Dan Zarella’s new book, The Science of Social Marketing: When to Tweet, What to Post, How to Blog, and Other Proven Strategies, takes an evidence-based approach to maximizing your efforts on social media. A HubSpot employee and self-described “social media scientist," Zarella pored through reams of social media data to arrive at some interesting and sometimes counterintuitive conclusions on what works and what doesn’t when it comes to engaging audiences.

Zarella advises if you have to pick only one social media presence to maintain, then Facebook is where it’s at.
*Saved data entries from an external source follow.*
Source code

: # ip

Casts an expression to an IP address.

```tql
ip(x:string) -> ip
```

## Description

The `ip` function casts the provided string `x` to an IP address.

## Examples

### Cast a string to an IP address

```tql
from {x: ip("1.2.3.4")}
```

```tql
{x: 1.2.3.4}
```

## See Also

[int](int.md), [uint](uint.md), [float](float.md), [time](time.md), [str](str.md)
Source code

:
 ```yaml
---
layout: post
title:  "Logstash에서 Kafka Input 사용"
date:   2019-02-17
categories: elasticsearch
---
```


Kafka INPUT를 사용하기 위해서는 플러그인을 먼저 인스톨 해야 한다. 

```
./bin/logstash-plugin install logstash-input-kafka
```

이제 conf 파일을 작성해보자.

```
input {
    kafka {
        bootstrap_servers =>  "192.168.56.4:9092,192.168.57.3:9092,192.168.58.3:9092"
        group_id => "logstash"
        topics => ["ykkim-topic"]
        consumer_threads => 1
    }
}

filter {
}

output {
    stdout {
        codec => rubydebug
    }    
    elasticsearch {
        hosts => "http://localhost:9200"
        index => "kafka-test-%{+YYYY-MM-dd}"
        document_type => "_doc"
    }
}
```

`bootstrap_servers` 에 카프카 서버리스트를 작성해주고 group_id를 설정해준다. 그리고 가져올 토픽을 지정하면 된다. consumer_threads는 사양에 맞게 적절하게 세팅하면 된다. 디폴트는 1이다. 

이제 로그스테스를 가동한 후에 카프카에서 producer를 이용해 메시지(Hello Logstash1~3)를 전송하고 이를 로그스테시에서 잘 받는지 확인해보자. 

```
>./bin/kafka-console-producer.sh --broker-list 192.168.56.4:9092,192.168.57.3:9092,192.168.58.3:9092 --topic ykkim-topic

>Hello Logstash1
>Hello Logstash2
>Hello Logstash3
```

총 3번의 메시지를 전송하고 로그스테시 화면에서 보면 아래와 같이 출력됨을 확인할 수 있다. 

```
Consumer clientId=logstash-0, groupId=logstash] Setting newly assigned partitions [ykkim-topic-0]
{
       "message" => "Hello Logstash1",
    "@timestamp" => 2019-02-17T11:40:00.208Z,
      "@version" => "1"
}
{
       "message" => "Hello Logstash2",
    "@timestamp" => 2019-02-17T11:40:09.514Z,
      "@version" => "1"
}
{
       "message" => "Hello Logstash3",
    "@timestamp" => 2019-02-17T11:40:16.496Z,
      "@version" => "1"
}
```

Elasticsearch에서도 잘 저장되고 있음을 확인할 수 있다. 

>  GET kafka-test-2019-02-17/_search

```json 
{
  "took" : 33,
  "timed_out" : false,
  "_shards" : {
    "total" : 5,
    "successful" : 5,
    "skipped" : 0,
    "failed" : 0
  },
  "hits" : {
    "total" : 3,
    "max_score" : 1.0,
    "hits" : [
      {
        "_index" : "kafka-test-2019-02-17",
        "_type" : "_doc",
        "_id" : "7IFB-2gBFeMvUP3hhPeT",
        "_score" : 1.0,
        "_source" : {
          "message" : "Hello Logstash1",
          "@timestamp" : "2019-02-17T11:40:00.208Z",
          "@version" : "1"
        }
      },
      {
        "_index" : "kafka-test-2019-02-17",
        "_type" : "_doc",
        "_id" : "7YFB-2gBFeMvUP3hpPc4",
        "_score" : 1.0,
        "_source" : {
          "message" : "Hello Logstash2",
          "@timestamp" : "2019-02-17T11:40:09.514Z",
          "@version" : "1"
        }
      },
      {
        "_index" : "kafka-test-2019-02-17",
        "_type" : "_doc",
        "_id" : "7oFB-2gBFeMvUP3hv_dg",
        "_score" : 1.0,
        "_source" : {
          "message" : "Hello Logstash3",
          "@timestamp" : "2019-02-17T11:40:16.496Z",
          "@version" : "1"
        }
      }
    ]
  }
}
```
But it’s important to think like a magazine editor or movie producer and not like a communications analyst; think about what will excite people and be useful to them. This is especially important for nonprofits, which tend to have less likes than other types of organization.

Here are ten of the more surprising data-tested strategies for to promoting your social venture with social media, based on Zarella’s work:

  1. Twitter is not for talking. The accounts with the most followers are the least conversational. Instead, focus on Twitter as a forum for sharing great, relevant, novel content with your followers.
  2. Tweet tenaciously, but pause before you post. Tweet as frequently as you please, as the number of followers peak with accounts tweeting over twenty times per day. But on Facebook, fan counts are highest for pages posting only 4-5 times per week and decline precipitously thereafter.
  3. Twitter is not about you, but Facebook is.  As self-referential tweets increase, followers and retweets decrease.  Tweet about others in your knowledge area; your followers see your Twitter account as a source of expertise. On Facebook, however, the opposite is true, so feel free to post the pics of your meetings and travels to share what you are doing with your friends and followers.
  4. Keep it positive, but never be neutral. Positive content is shared, retweeted and liked most often. So if you have a choice, be positive.  But if the choice is between being negative and neutral, negativity may get you more play.
  5. Down time is the best time. Off-peak timing gets you more views and clicks. Afternoons, especially on Fridays, are great for getting retweets. Higher tweet click-through-rates and post shares are seen on weekends.
  6. Jettison the jargon. Buzzwords decrease page likes on Facebook.
  7. Love to link. Links to useful, relevant, novel content on Twitter is the most data-supported way to get retweets and followers. 
  8. Photos are for Facebook. Photo posts perform the best, followed by status, video and link posts, in that order.
  9. Issue Calls to Action on Facebook. Facebook posts including the word “Like” get twice as many likes and comments, those containing the word “Comment” get more comments; and (you guessed it) those containing the word “Share” get more shares, comments and likes. Twitter posts with the phrase “Please Retweet” get four times more retweets.
  10. Find your many relevances. Zarella writes about “combined relevance,” and advises finding that sweet spot where your organization can speak about a number of factors that people are interested in, which will help increase your reach.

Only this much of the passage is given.